On Wednesday, the Supreme Court will conclude its penultimate week of oral argument for the October Term 2013 by hearing an environmental case which poses a question of statutory interpretation that may not be as simple as it first appears. When Congress specified in Section 309 of CERCLA (the Comprehensive Environmental Response, Compensation, and Liability Act) that state “statutes of limitations” cannot bar toxic tort suits before plaintiffs discover that they have been harmed, did it also intend to preempt what have come to be known as “statutes of repose”? John J. Korzen, director of the Appellate Advocacy Clinic at the Wake Forest University School of Law, will make his Supreme Court debut in CTS Corp. v. Waldburger, arguing on behalf of a group of two dozen homeowners who discovered that their well water was contaminated by toxic chemicals decades after an industrial facility ceased operations. Because North Carolina law specifies that no lawsuits can be brought more than ten years after the defendant’s last action, a trial court dismissed the homeowners’ action. However, a team of clinic students convinced a divided panel of the Fourth Circuit to reinstate the lawsuit by arguing that Section 309’s preemption extends to the North Carolina law. Opposing the clinic are petitioner CTS Corporation, the alleged source of the contamination, and the federal government, which seeks to use the North Carolina law in another case to avoid liability to families of military personnel exposed to contaminated drinking water at Camp Lejeune.
Background
This case arose in 2009, when homeowners who live on property formerly used by petitioner CTS Corporation to manufacture electronics discovered high levels of toxic contamination in their well water. The contaminants included the toxic solvent trichloroethylene (TCE). CTS stopped operating the facility in 1985 and sold it in 1987, promising that no environmental problems existed on the property. In 2011 the homeowners filed a nuisance suit against CTS in U.S. District Court for the Western District of North Carolina. The court dismissed the case based on a North Carolina law which states that, for real property, “no cause of action shall accrue more than 10 years from the last act or omission of the defendant giving rise to the cause of action.”
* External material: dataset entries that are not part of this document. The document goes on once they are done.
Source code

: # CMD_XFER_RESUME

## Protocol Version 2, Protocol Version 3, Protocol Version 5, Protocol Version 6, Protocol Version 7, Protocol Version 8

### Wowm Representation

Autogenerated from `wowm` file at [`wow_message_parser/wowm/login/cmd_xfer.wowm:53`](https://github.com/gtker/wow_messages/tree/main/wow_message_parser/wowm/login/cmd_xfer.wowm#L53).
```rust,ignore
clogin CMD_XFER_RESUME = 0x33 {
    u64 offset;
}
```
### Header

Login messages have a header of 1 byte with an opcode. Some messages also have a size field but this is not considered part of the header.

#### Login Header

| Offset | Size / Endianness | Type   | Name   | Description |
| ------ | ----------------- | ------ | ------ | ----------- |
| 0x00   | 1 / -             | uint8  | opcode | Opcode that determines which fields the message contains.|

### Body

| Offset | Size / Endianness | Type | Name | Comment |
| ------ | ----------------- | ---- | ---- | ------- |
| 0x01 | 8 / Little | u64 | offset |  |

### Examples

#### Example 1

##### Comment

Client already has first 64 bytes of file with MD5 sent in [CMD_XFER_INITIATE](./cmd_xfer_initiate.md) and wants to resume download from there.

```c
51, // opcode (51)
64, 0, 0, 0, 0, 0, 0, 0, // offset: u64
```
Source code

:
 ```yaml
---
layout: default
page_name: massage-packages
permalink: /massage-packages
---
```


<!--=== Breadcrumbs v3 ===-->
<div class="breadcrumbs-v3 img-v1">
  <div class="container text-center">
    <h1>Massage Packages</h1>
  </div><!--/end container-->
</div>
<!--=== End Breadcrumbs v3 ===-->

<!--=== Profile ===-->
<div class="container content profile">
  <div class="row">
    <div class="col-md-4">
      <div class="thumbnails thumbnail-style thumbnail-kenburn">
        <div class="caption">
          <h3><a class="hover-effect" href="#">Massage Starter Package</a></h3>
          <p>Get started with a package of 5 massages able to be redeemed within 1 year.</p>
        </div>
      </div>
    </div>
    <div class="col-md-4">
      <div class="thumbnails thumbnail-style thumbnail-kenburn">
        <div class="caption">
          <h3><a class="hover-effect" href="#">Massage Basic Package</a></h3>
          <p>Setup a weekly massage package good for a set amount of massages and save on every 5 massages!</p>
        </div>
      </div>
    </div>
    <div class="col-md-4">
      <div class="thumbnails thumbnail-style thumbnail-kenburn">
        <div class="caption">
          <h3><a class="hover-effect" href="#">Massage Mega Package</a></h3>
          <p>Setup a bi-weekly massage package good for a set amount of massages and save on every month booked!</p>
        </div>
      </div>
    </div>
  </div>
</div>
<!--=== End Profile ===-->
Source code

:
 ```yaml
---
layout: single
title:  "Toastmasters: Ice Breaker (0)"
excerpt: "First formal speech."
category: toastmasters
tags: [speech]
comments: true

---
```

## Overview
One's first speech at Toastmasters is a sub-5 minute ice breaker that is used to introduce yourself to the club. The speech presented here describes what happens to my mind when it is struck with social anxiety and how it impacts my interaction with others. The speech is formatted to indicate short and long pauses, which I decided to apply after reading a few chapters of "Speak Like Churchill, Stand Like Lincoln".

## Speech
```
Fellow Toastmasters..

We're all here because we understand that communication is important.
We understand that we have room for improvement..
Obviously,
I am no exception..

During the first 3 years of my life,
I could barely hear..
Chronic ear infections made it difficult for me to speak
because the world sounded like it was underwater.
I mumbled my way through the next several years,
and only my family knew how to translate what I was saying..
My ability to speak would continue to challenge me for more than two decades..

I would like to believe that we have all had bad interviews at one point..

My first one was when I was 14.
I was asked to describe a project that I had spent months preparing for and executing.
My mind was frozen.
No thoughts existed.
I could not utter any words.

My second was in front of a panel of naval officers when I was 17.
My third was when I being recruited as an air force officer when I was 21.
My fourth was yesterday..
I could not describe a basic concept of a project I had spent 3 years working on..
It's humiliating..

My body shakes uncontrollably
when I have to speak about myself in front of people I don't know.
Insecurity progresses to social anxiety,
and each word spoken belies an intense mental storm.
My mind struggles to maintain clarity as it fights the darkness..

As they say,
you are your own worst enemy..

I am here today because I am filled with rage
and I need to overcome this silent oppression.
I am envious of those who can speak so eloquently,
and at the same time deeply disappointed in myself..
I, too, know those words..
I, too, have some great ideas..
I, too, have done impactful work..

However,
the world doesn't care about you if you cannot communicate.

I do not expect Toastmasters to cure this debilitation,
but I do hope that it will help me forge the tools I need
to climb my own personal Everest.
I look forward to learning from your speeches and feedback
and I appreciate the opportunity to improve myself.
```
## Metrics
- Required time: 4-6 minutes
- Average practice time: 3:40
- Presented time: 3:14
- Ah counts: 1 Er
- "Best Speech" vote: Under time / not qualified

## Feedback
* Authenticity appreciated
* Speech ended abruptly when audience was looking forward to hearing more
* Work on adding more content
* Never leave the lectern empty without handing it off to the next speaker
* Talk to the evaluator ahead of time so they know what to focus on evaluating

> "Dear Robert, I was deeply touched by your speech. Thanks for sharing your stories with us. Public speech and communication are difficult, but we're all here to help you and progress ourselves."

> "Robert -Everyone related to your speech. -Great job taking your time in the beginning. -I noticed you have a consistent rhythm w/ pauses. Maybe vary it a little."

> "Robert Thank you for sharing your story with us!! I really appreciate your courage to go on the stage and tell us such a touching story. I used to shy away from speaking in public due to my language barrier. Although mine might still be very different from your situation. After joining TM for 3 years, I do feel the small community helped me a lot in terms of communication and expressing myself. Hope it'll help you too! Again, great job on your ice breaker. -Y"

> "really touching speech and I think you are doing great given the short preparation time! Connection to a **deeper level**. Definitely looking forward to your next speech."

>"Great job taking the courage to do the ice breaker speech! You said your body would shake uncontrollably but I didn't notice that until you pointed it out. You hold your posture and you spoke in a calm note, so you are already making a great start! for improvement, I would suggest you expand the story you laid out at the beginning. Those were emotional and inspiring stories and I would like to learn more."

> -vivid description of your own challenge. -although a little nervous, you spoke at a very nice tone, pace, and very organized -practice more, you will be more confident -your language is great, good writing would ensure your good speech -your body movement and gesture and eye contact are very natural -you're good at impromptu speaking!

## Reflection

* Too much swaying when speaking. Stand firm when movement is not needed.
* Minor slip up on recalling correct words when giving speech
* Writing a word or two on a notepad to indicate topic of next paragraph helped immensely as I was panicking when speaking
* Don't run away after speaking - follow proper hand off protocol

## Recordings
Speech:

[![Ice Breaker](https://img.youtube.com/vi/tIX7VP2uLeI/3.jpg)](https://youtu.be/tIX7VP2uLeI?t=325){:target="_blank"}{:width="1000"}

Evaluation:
The homeowners argued that the application of the state statute was preempted by Section 309 of the Comprehensive Environmental Response, Compensation and Liability Act (CERCLA), 42 U.S.C. § 9658. [Although the briefs refer to this provision as Section 9658 of CERCLA, it is actually is Section 309 of CERCLA.] This provision expressly tolls the running of state “statutes of limitations” until “the date plaintiff knew (or reasonably should have known)” that his damages “were caused or contributed to by the hazardous substance or pollutant or contaminant concerned.” The trial court held that Section 309 did not toll North Carolina’s statute because it was not a “statute of limitation,” but rather a “statute of repose.” Black’s Law Dictionary now distinguishes between a statute of limitation, which it defines as “a time limit for suing in a civil case, based on the date when the claim accrued (as when the injury occurred or was discovered),” and a statute of repose, which bars “any suit that is brought after a specified time since the defendant acted (such as by designing a product or manufacturing a product), even if this period ends before the plaintiff has suffered a resulting injury.”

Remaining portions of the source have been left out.